The nice ladies over at Cyclesista were kind enough to add me to the June/July list. A hearty "Thank You" to them all. I don't know if anyone will bother to visit me here, but in case anyone does... Welcome, and thanks for coming.
Well, I took my first two clo.mid pills last night. It seems weird. I last took clo.mid to get pregnant with my daughter - over 5 years ago. That time I was ONLY taking clo.mid, this time I'm taking it as part of my IVF protocol. But who knows--maybe it'll be some mystical common denominator for me and I'll actually get (and stay) pregnant this time around. It's funny that I'm now looking for "signs" or connections to help me feel hopeful, because I'm really a science kind of gal and not really much of a believer in things if I don't see proof. I guess you could say Faith is not a big part of my life.
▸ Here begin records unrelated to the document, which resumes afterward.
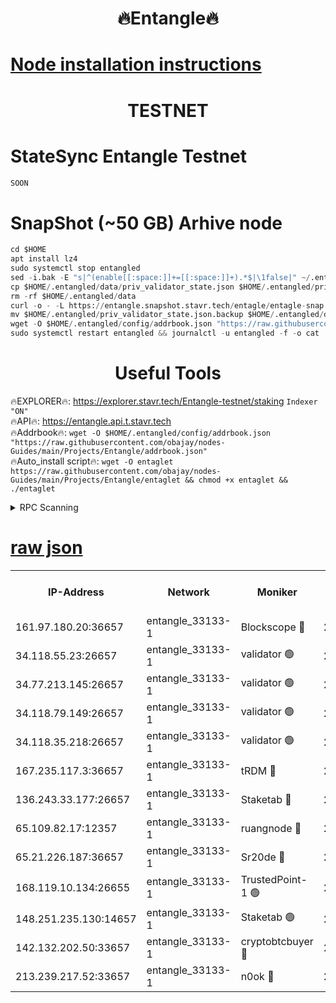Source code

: <h1 align="center"> 🔥Entangle🔥</h1>

[Node installation instructions](https://github.com/obajay/nodes-Guides/tree/main/Projects/Entangle)
=

<h1 align="center"> TESTNET</h1>

# StateSync Entangle Testnet
```python
SOON
```
# SnapShot (~50 GB) Arhive node
```python
cd $HOME
apt install lz4
sudo systemctl stop entangled
sed -i.bak -E "s|^(enable[[:space:]]+=[[:space:]]+).*$|\1false|" ~/.entangled/config/config.toml
cp $HOME/.entangled/data/priv_validator_state.json $HOME/.entangled/priv_validator_state.json.backup
rm -rf $HOME/.entangled/data
curl -o - -L https://entangle.snapshot.stavr.tech/entagle/entagle-snap.tar.lz4 | lz4 -c -d - | tar -x -C $HOME/.entangled --strip-components 2
mv $HOME/.entangled/priv_validator_state.json.backup $HOME/.entangled/data/priv_validator_state.json
wget -O $HOME/.entangled/config/addrbook.json "https://raw.githubusercontent.com/obajay/nodes-Guides/main/Projects/Entangle/addrbook.json"
sudo systemctl restart entangled && journalctl -u entangled -f -o cat
```
 <h1 align="center"> Useful Tools</h1>
 
🔥EXPLORER🔥: https://explorer.stavr.tech/Entangle-testnet/staking        `Indexer "ON"` \
🔥API🔥:      https://entangle.api.t.stavr.tech \
🔥Addrbook🔥: ```wget -O $HOME/.entangled/config/addrbook.json "https://raw.githubusercontent.com/obajay/nodes-Guides/main/Projects/Entangle/addrbook.json"``` \
🔥Auto_install script🔥:  `wget -O entaglet https://raw.githubusercontent.com/obajay/nodes-Guides/main/Projects/Entangle/entaglet && chmod +x entaglet && ./entaglet`


<details>
<summary>RPC Scanning</summary>

<h2 align="center"> We scan nodes in real time every 4 hours. And we provide the final result of RPC endpoints.
We cannot influence the operation of these nodes in any way. </h2>


```python
If Voting Power is higher than 0 --> then the Node is a validator of the network and may be subject to attack and be a potential threat to the chain.
```
```python
We marked such validators with a red symbol
```

</details>

[raw json](https://rpc-check.entangt.stavr.tech/entangt/rpc-entangt-result.json)
=


<table><tr><th>IP-Address</th><th>Network</th><th>Moniker</th><th>Latest Block Height</th><th>Earliest Block Height</th><th>Catching Up</th><th>Tx Index</th><th>Voting Power</th><th>Scan Time</th></tr><tr><td>161.97.180.20:36657</td><td>entangle_33133-1</td><td>Blockscope 🔴</td><td>2728490</td><td>1</td><td>False</td><td>off</td><td>309760544247204</td><td>2024-03-20T17:56:19.296901652UTC</td></tr><tr><td>34.118.55.23:26657</td><td>entangle_33133-1</td><td>validator 🟢</td><td>2728490</td><td>1</td><td>False</td><td>on</td><td>0</td><td>2024-03-20T17:56:21.982457862UTC</td></tr><tr><td>34.77.213.145:26657</td><td>entangle_33133-1</td><td>validator 🟢</td><td>2728490</td><td>1</td><td>False</td><td>on</td><td>0</td><td>2024-03-20T17:56:24.277832321UTC</td></tr><tr><td>34.118.79.149:26657</td><td>entangle_33133-1</td><td>validator 🟢</td><td>2728494</td><td>1</td><td>False</td><td>on</td><td>0</td><td>2024-03-20T17:56:39.287026807UTC</td></tr><tr><td>34.118.35.218:26657</td><td>entangle_33133-1</td><td>validator 🟢</td><td>2622113</td><td>1</td><td>False</td><td>on</td><td>0</td><td>2024-03-20T17:56:41.620194536UTC</td></tr><tr><td>167.235.117.3:36657</td><td>entangle_33133-1</td><td>tRDM 🔴</td><td>2728494</td><td>1</td><td>False</td><td>on</td><td>216776925020225</td><td>2024-03-20T17:56:41.886076590UTC</td></tr><tr><td>136.243.33.177:26657</td><td>entangle_33133-1</td><td>Staketab 🔴</td><td>2728492</td><td>660001</td><td>False</td><td>on</td><td>181152470618817</td><td>2024-03-20T17:56:30.620411391UTC</td></tr><tr><td>65.109.82.17:12357</td><td>entangle_33133-1</td><td>ruangnode 🔴</td><td>2728490</td><td>1312001</td><td>False</td><td>off</td><td>661262305895222</td><td>2024-03-20T17:56:19.648402579UTC</td></tr><tr><td>65.21.226.187:36657</td><td>entangle_33133-1</td><td>Sr20de 🔴</td><td>2728488</td><td>2049001</td><td>False</td><td>off</td><td>29534655065001</td><td>2024-03-20T17:56:16.731114821UTC</td></tr><tr><td>168.119.10.134:26655</td><td>entangle_33133-1</td><td>TrustedPoint-1 🟢</td><td>2728494</td><td>2268001</td><td>False</td><td>off</td><td>0</td><td>2024-03-20T17:56:42.111393581UTC</td></tr><tr><td>148.251.235.130:14657</td><td>entangle_33133-1</td><td>Staketab 🟢</td><td>2728488</td><td>2617001</td><td>False</td><td>off</td><td>0</td><td>2024-03-20T17:56:16.400327999UTC</td></tr><tr><td>142.132.202.50:33657</td><td>entangle_33133-1</td><td>cryptobtcbuyer 🔴</td><td>2728489</td><td>2628489</td><td>False</td><td>off</td><td>38886577247155343</td><td>2024-03-20T17:56:19.022481893UTC</td></tr><tr><td>213.239.217.52:33657</td><td>entangle_33133-1</td><td>n0ok 🔴</td><td>2728493</td><td>2628493</td><td>False</td><td>off</td><td>46611081777498279</td><td>2024-03-20T17:56:36.930488672UTC</td></tr></table>
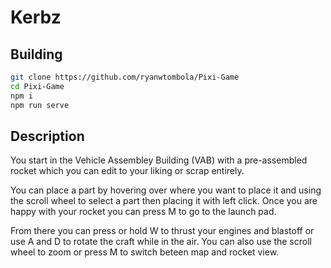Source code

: # Kerbz
## Building
```bash
git clone https://github.com/ryanwtombola/Pixi-Game
cd Pixi-Game
npm i
npm run serve
```

## Description
You start in the Vehicle Assembley Building (VAB) with a pre-assembled rocket which you can edit to your liking or scrap entirely.

You can place a part by hovering over where you want to place it and using the scroll wheel to select a part then placing it with left click. Once you are happy with your rocket you can press M to go to the launch pad.

From there you can press or hold W to thrust your engines and blastoff or use A and D to rotate the craft while in the air. You can also use the scroll wheel to zoom or press M to switch beteen map and rocket view.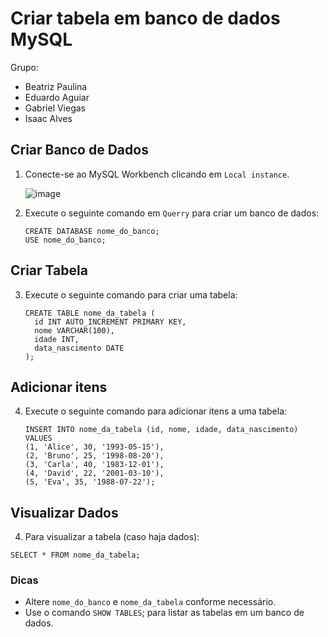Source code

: # Criar tabela em banco de dados MySQL

Grupo:
  - Beatriz Paulina
  - Eduardo Aguiar
  - Gabriel Viegas
  - Isaac Alves


## Criar Banco de Dados

  1. Conecte-se ao MySQL Workbench clicando em `Local instance`.

     ![image](https://github.com/user-attachments/assets/9868dbd8-9bfa-4433-9f74-98403e3ad44a)


  3. Execute o seguinte comando em `Querry` para criar um banco de dados:
     ```MySQL
     CREATE DATABASE nome_do_banco;
     USE nome_do_banco;
     ```

## Criar Tabela

3. Execute o seguinte comando para criar uma tabela:
    ```MySQL
    CREATE TABLE nome_da_tabela (
      id INT AUTO_INCREMENT PRIMARY KEY,
      nome VARCHAR(100),
      idade INT,
      data_nascimento DATE
    );
    ```

## Adicionar itens

4. Execute o seguinte comando para adicionar itens a uma tabela:
   ```MySQL
   INSERT INTO nome_da_tabela (id, nome, idade, data_nascimento) VALUES
   (1, 'Alice', 30, '1993-05-15'),
   (2, 'Bruno', 25, '1998-08-20'),
   (3, 'Carla', 40, '1983-12-01'),
   (4, 'David', 22, '2001-03-10'),
   (5, 'Eva', 35, '1988-07-22');
   ```

    
## Visualizar Dados

4. Para visualizar a tabela (caso haja dados):
  ```MySQL
  SELECT * FROM nome_da_tabela;
  ```

### Dicas
  - Altere `nome_do_banco` e `nome_da_tabela` conforme necessário.
  - Use o comando `SHOW TABLES`; para listar as tabelas em um banco de dados.



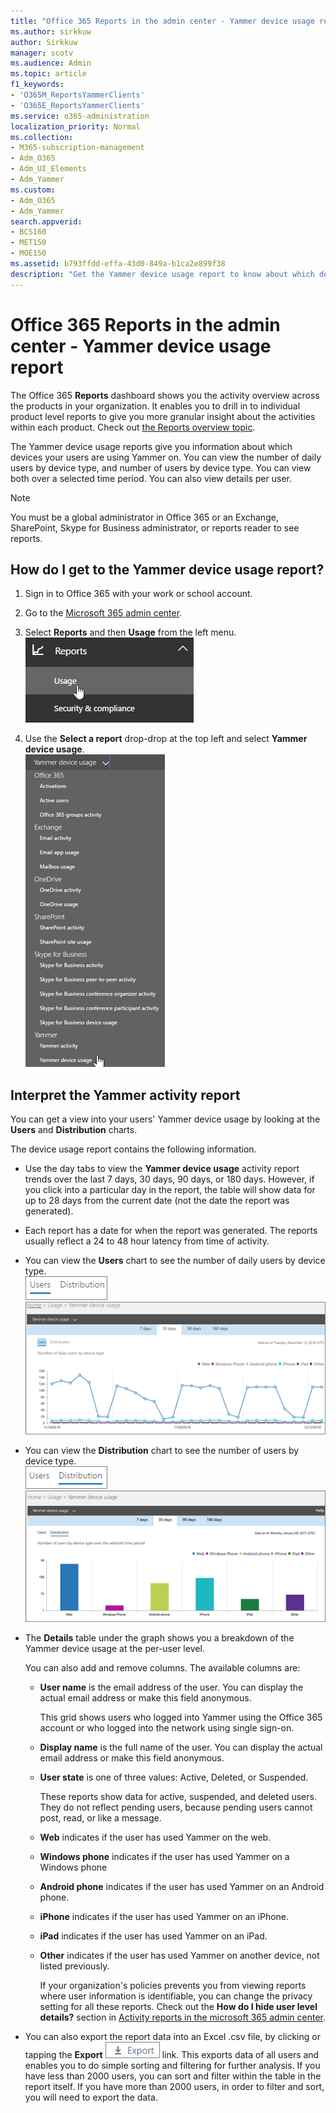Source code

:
 ```yaml
---
title: "Office 365 Reports in the admin center - Yammer device usage report"
ms.author: sirkkuw
author: Sirkkuw
manager: scotv
ms.audience: Admin
ms.topic: article
f1_keywords:
- 'O365M_ReportsYammerClients'
- 'O365E_ReportsYammerClients'
ms.service: o365-administration
localization_priority: Normal
ms.collection: 
- M365-subscription-management
- Adm_O365
- Adm_UI_Elements
- Adm_Yammer
ms.custom:
- Adm_O365
- Adm_Yammer
search.appverid:
- BCS160
- MET150
- MOE150
ms.assetid: b793ffdd-effa-43d0-849a-b1ca2e899f38
description: "Get the Yammer device usage report to know about which devices your users are using Yammer on. "
---
```


# Office 365 Reports in the admin center - Yammer device usage report

The Office 365 **Reports** dashboard shows you the activity overview across the products in your organization. It enables you to drill in to individual product level reports to give you more granular insight about the activities within each product. Check out [the Reports overview topic](activity-reports.md).
  
The Yammer device usage reports give you information about which devices your users are using Yammer on. You can view the number of daily users by device type, and number of users by device type. You can view both over a selected time period. You can also view details per user.
  
> [!NOTE]
> You must be a global administrator in Office 365 or an Exchange, SharePoint, Skype for Business administrator, or reports reader to see reports. 
  
## How do I get to the Yammer device usage report?

1. Sign in to Office 365 with your work or school account. 
    
2. Go to the [Microsoft 365 admin center](../admin-overview/about-the-admin-center.md).
    
3. Select **Reports** and then **Usage** from the left menu.<br/> ![Choose Reports and then usage](../media/e07a631e-3e05-4f17-affd-db5b7cb0bae2.png)
  
4. Use the **Select a report** drop-drop at the top left and select **Yammer device usage**.<br/>![Select Yammer device usage](../media/4ce58c73-ac60-4036-862d-9cc3665245f0.png)
  
## Interpret the Yammer activity report

You can get a view into your users' Yammer device usage by looking at the **Users** and **Distribution** charts. 
  
The device usage report contains the following information.
  
- Use the day tabs to view the **Yammer device usage** activity report trends over the last 7 days, 30 days, 90 days, or 180 days. However, if you click into a particular day in the report, the table will show data for up to 28 days from the current date (not the date the report was generated). 
    
- Each report has a date for when the report was generated. The reports usually reflect a 24 to 48 hour latency from time of activity.
    
- You can view the **Users** chart to see the number of daily users by device type.<br/>![Users view in the Yammer device usage chart](../media/ecfba1ec-fbea-4491-88da-1fb19b4d5629.png)<br/>![Yammer device usage report showing the Users view](../media/f396865a-ad6e-4f8b-a145-cc3865b352f4.png)
  
- You can view the **Distribution** chart to see the number of users by device type.<br/>![Distribution view in the Yammer device usage report](../media/7a0b152e-2d2b-4d23-8dc2-046be53b724f.png)<br/>![Yammer device usage report](../media/780c351d-7a1d-451d-8c16-4c454ef58aa8.png)
  
- The **Details** table under the graph shows you a breakdown of the Yammer device usage at the per-user level. 
    
    You can also add and remove columns. The available columns are:
    
  - **User name** is the email address of the user. You can display the actual email address or make this field anonymous. 
    
    This grid shows users who logged into Yammer using the Office 365 account or who logged into the network using single sign-on.
    
  - **Display name** is the full name of the user. You can display the actual email address or make this field anonymous. 
    
  - **User state** is one of three values: Active, Deleted, or Suspended. 
    
    These reports show data for active, suspended, and deleted users. They do not reflect pending users, because pending users cannot post, read, or like a message.
    
  - **Web** indicates if the user has used Yammer on the web. 
    
  - **Windows phone** indicates if the user has used Yammer on a Windows phone 
    
  - **Android phone** indicates if the user has used Yammer on an Android phone. 
    
  - **iPhone** indicates if the user has used Yammer on an iPhone. 
    
  - **iPad** indicates if the user has used Yammer on an iPad. 
    
  - **Other** indicates if the user has used Yammer on another device, not listed previously. 
    
    If your organization's policies prevents you from viewing reports where user information is identifiable, you can change the privacy setting for all these reports. Check out the **How do I hide user level details?** section in [Activity reports in the microsoft 365 admin center](activity-reports.md).
    
- You can also export the report data into an Excel .csv file, by clicking or tapping the **Export** ![Export button](../media/816a224b-6ca7-4967-a135-4f6427f64dc8.JPG) link. This exports data of all users and enables you to do simple sorting and filtering for further analysis. If you have less than 2000 users, you can sort and filter within the table in the report itself. If you have more than 2000 users, in order to filter and sort, you will need to export the data.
I mean, I might say I have faith that something will turn out a certain way, but it's not because I believe in any kind of higher power willing it to be so. Similarly, it drives me nuts when people say "it was/wasn't meant to be", particularly about infertility. I know that in most cases these are people who are trying to be nice and comfort others, and I generally bite my tongue and don't respond. But really! I mean are you telling me someone/something/some force actually means for me to be infertile and have to go through all this pain? I don't believe it. And I don't believe it for any of the other infertiles out there either - or for that matter for people who are ill, lose loved ones, or are suffering in any way. I do believe that it just happens and it sucks! There's an awful lot of stuff in this world that's pretty shitty and I don't think any of us were "meant to" deal with it. But I will continue to bite my tongue, because I know that the people who say it are trying their best to help.
Hmmm? Not sure how I got from A to B on this one, but there it is.
To any readers out there, have a happy weekend!